Os dias seguiram de forma vazia, sem sabor, sem cor.
Cinco anos percorreram seu caminho e o velho Robert não encostou em uma única carta. Ficou longe do três de copas, da rainha de paus - que ele gostava de chamar de “rainha trans” - e do Ás de ouro. Absteve-se das fichas e das longas noites, da nuvem de tabaco queimado que era formada nos mais diversos porões da cidade. Durante esse tempo, o velho Robert, com os óculos fundo-de-garrafa e o sorriso de criança, participou dos eventos em família, foi em todas as festas de aniversário e se surpreendeu com alguns netos dos quais não tinha quase conhecimento. Tudo parecia correr bem. Ao menos até o momento em que ele sumiu por dois dias seguidos.
No momento em que retornou, Robert viu os carros policiais encostado no meio fio e seu coração parou por um breve segundo. Ele correu para dentro de casa, quase sem fôlego e sentindo o quadril enferrujado pelas décadas. “O que foi? Aconteceu algo? Você está bem, Marta?”, perguntou para a mulher.

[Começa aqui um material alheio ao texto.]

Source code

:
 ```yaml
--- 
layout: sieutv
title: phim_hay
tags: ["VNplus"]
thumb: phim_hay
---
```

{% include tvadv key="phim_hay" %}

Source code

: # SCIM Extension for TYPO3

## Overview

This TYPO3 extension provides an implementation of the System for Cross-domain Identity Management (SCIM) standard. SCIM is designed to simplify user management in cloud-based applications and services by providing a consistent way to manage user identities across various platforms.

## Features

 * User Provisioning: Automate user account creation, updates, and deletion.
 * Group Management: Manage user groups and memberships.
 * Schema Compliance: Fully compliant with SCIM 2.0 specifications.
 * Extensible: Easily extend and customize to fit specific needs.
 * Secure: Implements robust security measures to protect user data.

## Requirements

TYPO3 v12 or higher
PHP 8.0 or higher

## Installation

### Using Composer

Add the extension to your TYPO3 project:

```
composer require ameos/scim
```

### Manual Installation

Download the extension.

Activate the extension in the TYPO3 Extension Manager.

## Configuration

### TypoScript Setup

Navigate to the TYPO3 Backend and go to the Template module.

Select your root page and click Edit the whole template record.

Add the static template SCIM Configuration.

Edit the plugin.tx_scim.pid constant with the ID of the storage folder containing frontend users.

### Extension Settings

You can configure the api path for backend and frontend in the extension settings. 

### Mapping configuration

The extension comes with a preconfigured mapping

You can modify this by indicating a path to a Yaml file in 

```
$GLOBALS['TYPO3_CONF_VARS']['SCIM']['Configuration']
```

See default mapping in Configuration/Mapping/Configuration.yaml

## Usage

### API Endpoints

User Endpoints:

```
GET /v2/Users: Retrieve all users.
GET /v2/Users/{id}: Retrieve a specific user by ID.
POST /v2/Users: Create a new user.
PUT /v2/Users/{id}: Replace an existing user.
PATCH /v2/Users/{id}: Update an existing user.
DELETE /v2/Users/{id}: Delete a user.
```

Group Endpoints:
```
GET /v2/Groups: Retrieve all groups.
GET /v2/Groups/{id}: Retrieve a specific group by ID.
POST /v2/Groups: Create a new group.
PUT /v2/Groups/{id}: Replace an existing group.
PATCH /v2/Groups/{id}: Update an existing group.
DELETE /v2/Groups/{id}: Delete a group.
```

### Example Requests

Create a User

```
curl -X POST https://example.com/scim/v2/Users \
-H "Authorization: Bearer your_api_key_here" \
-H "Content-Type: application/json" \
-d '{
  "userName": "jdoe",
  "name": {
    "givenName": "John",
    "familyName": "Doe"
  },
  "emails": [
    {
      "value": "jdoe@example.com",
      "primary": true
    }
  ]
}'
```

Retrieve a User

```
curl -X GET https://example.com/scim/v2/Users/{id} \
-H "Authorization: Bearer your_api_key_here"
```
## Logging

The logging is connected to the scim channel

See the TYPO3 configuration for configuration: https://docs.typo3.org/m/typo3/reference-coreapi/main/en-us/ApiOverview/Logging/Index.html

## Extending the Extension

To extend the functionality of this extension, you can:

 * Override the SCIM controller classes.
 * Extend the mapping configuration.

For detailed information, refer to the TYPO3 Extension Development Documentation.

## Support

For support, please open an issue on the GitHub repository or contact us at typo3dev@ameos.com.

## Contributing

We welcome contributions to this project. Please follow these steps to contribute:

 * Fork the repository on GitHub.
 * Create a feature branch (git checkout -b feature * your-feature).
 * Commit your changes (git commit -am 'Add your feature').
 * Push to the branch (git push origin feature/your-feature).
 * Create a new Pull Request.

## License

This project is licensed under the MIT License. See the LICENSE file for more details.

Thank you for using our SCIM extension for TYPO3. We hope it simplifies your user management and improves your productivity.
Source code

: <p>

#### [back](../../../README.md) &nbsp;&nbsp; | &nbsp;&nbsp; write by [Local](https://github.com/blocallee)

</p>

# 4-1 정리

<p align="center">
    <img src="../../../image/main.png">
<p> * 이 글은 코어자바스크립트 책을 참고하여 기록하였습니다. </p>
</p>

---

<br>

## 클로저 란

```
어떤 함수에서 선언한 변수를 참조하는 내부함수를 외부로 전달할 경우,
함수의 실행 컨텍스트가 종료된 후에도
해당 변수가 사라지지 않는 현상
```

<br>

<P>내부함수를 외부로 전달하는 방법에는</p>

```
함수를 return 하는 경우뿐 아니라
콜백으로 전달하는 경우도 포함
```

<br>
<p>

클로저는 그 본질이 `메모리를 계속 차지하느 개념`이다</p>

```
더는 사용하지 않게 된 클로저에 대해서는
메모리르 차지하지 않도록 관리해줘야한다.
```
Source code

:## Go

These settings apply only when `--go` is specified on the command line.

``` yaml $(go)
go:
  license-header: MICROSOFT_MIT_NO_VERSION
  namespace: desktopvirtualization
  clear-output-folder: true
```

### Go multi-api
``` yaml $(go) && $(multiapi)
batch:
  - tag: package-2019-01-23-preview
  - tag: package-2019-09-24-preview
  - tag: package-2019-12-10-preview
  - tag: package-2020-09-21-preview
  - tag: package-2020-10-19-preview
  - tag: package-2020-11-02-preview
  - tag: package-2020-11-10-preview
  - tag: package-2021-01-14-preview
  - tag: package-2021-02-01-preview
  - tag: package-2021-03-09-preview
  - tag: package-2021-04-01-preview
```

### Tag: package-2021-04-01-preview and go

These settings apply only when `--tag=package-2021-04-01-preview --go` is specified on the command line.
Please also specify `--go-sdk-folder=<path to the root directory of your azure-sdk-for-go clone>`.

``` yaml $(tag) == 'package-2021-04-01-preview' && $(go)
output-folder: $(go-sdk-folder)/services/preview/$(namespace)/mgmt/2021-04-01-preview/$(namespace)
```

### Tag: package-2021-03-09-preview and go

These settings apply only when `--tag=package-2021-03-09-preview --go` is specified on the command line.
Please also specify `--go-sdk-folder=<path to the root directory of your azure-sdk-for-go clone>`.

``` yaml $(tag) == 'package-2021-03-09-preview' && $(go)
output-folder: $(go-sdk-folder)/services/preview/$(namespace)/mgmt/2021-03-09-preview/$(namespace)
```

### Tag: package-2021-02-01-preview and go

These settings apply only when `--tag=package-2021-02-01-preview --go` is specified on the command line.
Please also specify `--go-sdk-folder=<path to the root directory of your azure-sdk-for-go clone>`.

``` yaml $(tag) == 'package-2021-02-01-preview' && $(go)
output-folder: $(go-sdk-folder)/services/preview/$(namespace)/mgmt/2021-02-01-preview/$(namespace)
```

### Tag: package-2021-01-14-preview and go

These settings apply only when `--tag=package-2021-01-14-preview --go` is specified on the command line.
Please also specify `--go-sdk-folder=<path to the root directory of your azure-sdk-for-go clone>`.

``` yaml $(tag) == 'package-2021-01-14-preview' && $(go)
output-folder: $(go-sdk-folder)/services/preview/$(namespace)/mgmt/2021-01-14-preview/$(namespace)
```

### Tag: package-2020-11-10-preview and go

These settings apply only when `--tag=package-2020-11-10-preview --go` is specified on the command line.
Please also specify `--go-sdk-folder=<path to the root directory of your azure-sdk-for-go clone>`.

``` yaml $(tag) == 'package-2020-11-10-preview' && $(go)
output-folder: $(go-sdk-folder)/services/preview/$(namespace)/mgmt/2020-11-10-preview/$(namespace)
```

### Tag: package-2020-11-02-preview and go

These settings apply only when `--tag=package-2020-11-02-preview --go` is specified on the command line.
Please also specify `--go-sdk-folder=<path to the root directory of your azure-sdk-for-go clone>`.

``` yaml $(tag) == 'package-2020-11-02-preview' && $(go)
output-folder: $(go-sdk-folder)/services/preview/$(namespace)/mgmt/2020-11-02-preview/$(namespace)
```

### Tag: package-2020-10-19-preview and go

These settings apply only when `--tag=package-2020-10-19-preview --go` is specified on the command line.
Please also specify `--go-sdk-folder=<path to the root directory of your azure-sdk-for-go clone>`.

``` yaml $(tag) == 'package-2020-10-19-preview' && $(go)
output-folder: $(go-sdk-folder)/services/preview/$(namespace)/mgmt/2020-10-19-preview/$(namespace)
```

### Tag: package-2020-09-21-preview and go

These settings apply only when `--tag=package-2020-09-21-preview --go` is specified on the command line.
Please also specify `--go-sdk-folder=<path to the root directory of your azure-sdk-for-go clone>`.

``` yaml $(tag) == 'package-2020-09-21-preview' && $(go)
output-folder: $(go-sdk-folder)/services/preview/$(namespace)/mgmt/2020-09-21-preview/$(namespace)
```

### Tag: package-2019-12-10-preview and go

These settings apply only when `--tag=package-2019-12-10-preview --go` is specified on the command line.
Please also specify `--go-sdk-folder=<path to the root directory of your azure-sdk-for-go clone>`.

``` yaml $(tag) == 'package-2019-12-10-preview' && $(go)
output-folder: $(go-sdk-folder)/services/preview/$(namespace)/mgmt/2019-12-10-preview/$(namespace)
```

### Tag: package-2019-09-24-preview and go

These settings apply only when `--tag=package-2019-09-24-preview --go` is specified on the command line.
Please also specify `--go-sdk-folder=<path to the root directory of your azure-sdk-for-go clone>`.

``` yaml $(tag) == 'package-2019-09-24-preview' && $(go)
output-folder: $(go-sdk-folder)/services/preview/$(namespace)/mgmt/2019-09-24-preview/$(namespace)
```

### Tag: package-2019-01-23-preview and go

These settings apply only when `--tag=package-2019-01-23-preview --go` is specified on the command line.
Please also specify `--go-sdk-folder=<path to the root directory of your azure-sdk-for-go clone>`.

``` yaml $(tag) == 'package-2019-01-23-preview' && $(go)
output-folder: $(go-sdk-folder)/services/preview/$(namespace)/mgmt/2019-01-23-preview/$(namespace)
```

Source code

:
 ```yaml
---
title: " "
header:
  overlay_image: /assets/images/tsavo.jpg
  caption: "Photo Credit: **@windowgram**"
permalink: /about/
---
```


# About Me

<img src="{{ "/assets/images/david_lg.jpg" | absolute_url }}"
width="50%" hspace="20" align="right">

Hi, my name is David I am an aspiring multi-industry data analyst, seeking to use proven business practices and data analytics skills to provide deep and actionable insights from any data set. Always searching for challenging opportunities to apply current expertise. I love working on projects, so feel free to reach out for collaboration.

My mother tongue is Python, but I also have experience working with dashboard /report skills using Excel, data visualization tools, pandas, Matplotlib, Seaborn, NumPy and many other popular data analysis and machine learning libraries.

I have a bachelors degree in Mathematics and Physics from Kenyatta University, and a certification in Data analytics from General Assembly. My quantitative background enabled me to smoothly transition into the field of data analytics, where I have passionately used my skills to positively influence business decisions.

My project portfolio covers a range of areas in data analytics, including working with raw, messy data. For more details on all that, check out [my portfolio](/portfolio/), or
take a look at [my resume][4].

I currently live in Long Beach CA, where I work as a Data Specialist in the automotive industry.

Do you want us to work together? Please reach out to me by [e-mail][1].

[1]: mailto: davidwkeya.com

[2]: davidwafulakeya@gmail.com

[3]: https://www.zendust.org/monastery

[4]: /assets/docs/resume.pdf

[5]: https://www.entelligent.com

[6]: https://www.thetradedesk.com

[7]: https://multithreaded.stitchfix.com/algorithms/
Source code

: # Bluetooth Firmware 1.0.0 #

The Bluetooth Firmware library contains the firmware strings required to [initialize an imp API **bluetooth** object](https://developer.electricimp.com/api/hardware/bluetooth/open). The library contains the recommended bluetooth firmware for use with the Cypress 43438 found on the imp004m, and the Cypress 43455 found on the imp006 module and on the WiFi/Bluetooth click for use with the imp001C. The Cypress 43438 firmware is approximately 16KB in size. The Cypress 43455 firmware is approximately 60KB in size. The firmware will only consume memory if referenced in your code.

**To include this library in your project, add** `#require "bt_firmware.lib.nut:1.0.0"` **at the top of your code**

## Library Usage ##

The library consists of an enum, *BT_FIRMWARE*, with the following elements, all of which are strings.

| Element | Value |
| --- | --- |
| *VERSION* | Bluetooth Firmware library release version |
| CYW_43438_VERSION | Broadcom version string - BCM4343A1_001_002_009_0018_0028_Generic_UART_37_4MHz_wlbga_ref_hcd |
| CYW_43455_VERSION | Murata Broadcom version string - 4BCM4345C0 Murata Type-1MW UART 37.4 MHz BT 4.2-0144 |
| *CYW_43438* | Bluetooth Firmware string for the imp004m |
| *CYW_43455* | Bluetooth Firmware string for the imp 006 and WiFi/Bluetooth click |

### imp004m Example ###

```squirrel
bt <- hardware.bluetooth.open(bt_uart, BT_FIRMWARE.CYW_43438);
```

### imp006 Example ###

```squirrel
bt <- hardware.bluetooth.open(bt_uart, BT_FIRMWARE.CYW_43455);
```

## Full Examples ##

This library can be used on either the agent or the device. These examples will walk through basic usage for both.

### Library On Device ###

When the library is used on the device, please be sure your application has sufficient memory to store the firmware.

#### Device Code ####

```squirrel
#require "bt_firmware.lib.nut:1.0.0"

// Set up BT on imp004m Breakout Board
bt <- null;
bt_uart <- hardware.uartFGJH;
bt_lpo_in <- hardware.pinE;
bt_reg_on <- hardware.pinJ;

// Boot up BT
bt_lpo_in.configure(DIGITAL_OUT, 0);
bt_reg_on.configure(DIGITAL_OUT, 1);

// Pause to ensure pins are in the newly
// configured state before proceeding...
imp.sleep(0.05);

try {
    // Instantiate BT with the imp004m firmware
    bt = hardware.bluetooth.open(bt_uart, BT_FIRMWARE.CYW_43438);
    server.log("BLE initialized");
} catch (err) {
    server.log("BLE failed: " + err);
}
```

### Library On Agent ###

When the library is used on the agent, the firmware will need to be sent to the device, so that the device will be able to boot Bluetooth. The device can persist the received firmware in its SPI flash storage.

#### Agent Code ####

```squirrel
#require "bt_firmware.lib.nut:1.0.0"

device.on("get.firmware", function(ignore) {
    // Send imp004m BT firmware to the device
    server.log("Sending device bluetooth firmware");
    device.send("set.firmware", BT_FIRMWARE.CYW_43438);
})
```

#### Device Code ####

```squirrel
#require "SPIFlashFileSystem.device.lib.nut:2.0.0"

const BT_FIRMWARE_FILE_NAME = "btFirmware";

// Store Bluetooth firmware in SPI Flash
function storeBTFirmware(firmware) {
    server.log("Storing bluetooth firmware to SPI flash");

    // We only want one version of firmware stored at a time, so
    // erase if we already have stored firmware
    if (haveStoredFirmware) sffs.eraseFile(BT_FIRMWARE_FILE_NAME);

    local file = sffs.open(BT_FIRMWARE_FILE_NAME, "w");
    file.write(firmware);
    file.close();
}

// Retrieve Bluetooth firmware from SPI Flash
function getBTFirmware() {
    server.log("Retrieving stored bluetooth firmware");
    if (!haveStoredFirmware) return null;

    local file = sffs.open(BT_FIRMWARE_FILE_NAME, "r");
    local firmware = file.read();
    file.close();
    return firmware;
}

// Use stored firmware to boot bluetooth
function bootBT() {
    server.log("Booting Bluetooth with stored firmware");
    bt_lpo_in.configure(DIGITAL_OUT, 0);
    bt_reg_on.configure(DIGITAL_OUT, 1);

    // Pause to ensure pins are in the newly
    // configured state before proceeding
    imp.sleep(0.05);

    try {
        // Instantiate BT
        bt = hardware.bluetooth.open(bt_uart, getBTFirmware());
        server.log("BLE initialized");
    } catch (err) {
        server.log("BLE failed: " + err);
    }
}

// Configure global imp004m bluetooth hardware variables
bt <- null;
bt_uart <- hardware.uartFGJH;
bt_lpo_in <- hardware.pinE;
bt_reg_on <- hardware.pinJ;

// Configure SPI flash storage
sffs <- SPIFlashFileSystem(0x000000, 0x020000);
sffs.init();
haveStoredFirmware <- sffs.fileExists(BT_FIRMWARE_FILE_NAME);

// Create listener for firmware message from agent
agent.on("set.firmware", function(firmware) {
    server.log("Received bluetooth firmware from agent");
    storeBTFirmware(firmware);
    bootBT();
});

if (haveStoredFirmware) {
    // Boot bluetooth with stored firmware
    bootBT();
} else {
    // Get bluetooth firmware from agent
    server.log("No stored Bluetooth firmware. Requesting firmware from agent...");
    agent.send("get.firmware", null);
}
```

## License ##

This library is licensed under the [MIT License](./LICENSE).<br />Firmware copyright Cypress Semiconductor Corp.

Marta, por sua vez, deu sua resposta na forma de um forte tapa que deixou impressa a marca vermelha de sua mão no rosto do velho. “Você é o problema, Robert! Por onde você andou, homem? Foram mais de dois dias sem notícia sua…”, conseguiu dizer antes de deixas as lágrimas - de alívio e raiva - escorrerem pelo rosto e lavar qualquer outra palavra.
Robert olhou, confuso, para o relógio que tinha no pulso - presente de seus filhos - mas não conseguiu enxergar as pequenas letras do calendário. Maldita tecnologia para jovens. Havia realmente desaparecido por dois dias inteiros? Para ele, ficara fora de casa por apenas algumas horas, talvez a tarde inteira. Foi então que viu a hora: meio-dia. Impossível! O relógio da cozinha marcava o meio da tarde quando saiu para uma breve caminhada, como poderia ser? Olhou para as mãos e estudou o tabuleiro de xadrez que segurava, sem saber como ele havia parado em sua posse. Lembrava, no entanto de ter jogado pôker com alguém, talvez uma mulher. Arrumou os óculos no rosto e olhou para a esposa, tentando esconder a confusão no próprio olhar.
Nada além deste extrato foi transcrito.